(Pictures paired with source code)
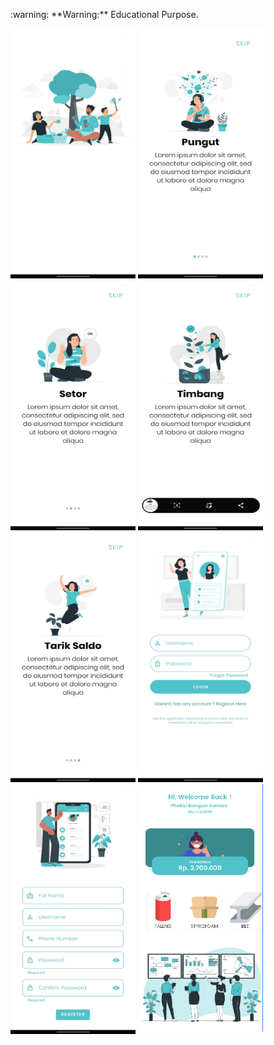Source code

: <p style="align:center">:warning: **Warning:** Educational Purpose.</p>



<img src="splashscreen1.png" width="200" height="400">  <img src="ob1.jpeg" width="200" height="400">  <img src="ob2.jpeg" width="200" height="400">  <img src="ob3.jpeg" width="200" height="400">  <img src="ob4.jpeg" width="200" height="400">  <img src="login.jpeg" width="200" height="400"> <img src="register.jpeg" width="200" height="400">  <img src="dashboard.png" width="200" height="400">

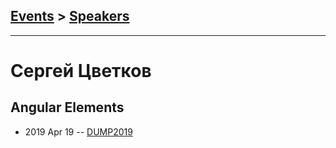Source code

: ## [Events](../README.md) > [Speakers](../speakers.md)
---

# Сергей Цветков

## Angular Elements
- 2019 Apr 19 -- [DUMP2019](https://www.youtube.com/watch?v=uuQ7V0bFcxE)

-- Aim of the task --
Only these are to be transcribed: the line with "# Сергей Цветков" and every line after it through the last line of the entries, each exactly.

-- Result --
# Сергей Цветков

## Angular Elements
- 2019 Apr 19 -- [DUMP2019](https://www.youtube.com/watch?v=uuQ7V0bFcxE)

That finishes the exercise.